Information given below:

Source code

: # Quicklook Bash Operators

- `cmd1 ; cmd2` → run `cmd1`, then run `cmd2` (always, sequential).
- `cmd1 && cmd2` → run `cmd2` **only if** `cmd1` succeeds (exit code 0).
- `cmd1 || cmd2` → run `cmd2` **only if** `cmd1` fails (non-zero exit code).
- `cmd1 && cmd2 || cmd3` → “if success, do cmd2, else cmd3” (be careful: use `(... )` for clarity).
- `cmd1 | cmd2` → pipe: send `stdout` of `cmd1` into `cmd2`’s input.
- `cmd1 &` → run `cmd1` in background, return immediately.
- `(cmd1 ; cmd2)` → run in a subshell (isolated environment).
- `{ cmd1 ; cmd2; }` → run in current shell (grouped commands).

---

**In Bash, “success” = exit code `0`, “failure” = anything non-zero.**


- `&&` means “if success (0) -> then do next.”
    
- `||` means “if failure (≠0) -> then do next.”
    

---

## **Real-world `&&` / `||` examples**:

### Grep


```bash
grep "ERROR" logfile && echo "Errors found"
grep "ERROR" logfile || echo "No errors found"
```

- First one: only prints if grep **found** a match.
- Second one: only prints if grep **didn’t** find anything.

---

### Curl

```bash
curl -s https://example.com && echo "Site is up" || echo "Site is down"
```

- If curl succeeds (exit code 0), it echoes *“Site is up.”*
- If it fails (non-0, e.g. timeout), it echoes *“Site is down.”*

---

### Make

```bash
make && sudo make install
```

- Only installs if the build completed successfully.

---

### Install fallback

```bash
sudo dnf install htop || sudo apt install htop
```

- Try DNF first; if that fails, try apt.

End of Information given.

» **Work request**
Starting at the line that holds "- If it fails", retype each line exactly through the end of the entries, both ends included.

» **Task solution**
- If it fails (non-0, e.g. timeout), it echoes *“Site is down.”*

---

### Make

```bash
make && sudo make install
```

- Only installs if the build completed successfully.

---

### Install fallback

```bash
sudo dnf install htop || sudo apt install htop
```

- Try DNF first; if that fails, try apt.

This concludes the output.